I could walk into any Cracker Barrel in the South, see the people eating there, and express surprise at the fact that they don't strike me as the direct inheritors of the works of T.S. Eliot, William Faulkner, Flannery O'Connor or, for that matter, Reynolds Price. But since I already *own* that part of me which is American, and, to be even more specific, Southern American - I won't be moved to do that. If you're comfortable with looking at people from within as opposed to without, you more readily judge them on individual characteristics.

You're looking at Russia from without - while at the same time claiming ownership of a particular identity ("Hell is your people", is the title of your post - so you do associate with Russia on one level or another, no?), and that can be difficult to do. You want to recognize societal patterns (be they homelessness or something as mundane as the amount of Russians who smoke), but it's far too easy to slip into caricature. Because - after all, who gets to represent Russia? The choice in all of these discussion is either someone unfortunate (like in the picture you posted), or else someone very glamorous - neither image is one that I quite get as a journalist in particular - as someone who writes about what's happening in Russia almost every day.
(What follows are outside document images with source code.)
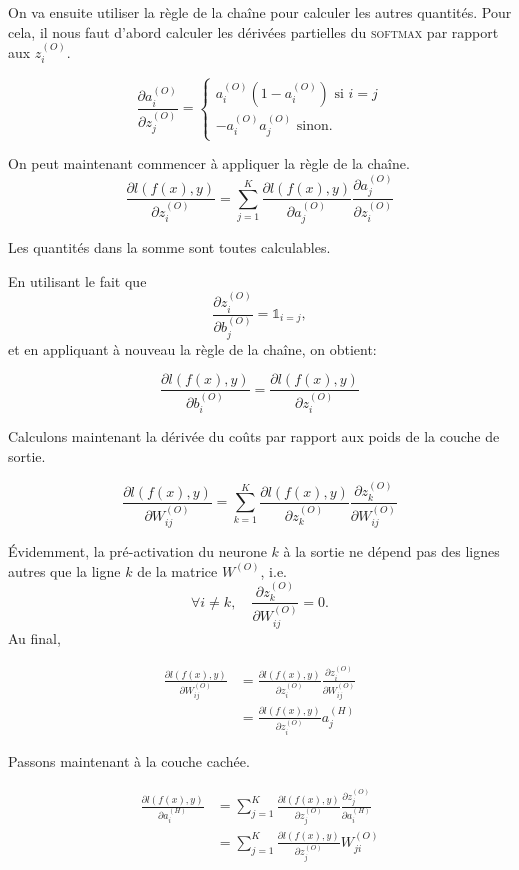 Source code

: \documentclass[ebook,10pt,oneside,openany,final, french, a4paper]{memoir}
\begin{document}
\begin{multicols*}{2}[]
On va ensuite utiliser la règle de la chaîne pour calculer les autres 
quantités. 
Pour cela, il nous faut d'abord calculer les dérivées partielles du 
\textsc{softmax} par rapport aux $z^{(O)}_i$.

\[
\frac{\partial a^{(O)}_i}{\partial z^{(O)}_j} = 
\begin{cases}
 a^{(O)}_i (1 - a^{(O)}_i) \text{ si } i = j \\
 -a^{(O)}_i a^{(O)}_j \text{ sinon.}
\end{cases}
\] 

On peut maintenant commencer à appliquer la règle de la chaîne.
\[
\frac{\partial l(f(x), y)}{\partial z^{(O)}_i}
= \sum_{j=1}^{K} \frac{\partial l(f(x), y)}{\partial a^{(O)}_j}
       \frac{\partial a^{(O)}_j}{\partial z^{(O)}_i}
\] 

Les quantités dans la somme sont toutes calculables.

En utilisant le fait que 
\[
\frac{\partial z^{(O)}_i}{\partial b^{(O)}_j} 
  = \mathds{1}_{i=j},
\]
et en appliquant à nouveau la règle de la chaîne, on obtient:

\[
\frac{\partial l(f(x), y)}{\partial b^{(O)}_i}
= \frac{\partial l(f(x), y)}{\partial z^{(O)}_i}
\] 

Calculons maintenant la dérivée du coûts par rapport aux poids 
de la couche de sortie.

\[
\frac{\partial l(f(x), y)}{\partial W^{(O)}_{ij}}
= \sum_{k=1}^{K} \frac{\partial l(f(x), y)}{\partial z^{(O)}_k}
       \frac{\partial z^{(O)}_k}{\partial W^{(O)}_{ij}}
\] 

\'Evidemment, la pré-activation du neurone $k$ à la sortie ne dépend 
pas des lignes autres que la ligne $k$ de la matrice $W^{(O)}$, i.e.\/
\[
\forall i \neq k, \quad \frac{\partial z^{(O)}_k}{\partial W^{(O)}_{ij}} = 0.
\]
Au final, 

\begin{align*}
\frac{\partial l(f(x), y)}{\partial W^{(O)}_{ij}}
  &= \frac{\partial l(f(x), y)}{\partial z^{(O)}_i}
       \frac{\partial z^{(O)}_i}{\partial W^{(O)}_{ij}} \\
  &= \frac{\partial l(f(x), y)}{\partial z^{(O)}_i} a^{(H)}_{j}
\end{align*} 

Passons maintenant à la couche cachée. 

\begin{align*}
\frac{\partial l(f(x), y)}{\partial a^{(H)}_{i}}
  &= \sum_{j=1}^{K} \frac{\partial l(f(x), y)}{\partial z^{(O)}_j}
       \frac{\partial z^{(O)}_j}{\partial a^{(H)}_{i}} \\
  &= \sum_{j=1}^{K} \frac{\partial l(f(x), y)}{\partial z^{(O)}_j}
       W^{(O)}_{ji} \\
\end{align*}


\end{multicols*}
\end{document}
On a personal note, I don't like *most* people, regardless of which passport they carry. I'm a bit of a misanthrope, truth be told (something I'm trying to move away from, because it can be exhausting). I rather liked my life in the States (I've also found gallivanting about in places like Dubai to be pleasant) - I find Russia is a rougher place to live. But I'm not surprised by that, and don't ascribe it to any particular "hell" that's been put in place to torture anyone's sensibilities. To me, it's a matter of everything from geo-political history to good old political apathy. So when I see a post like yours referencing something I had written - I naturally become surprised.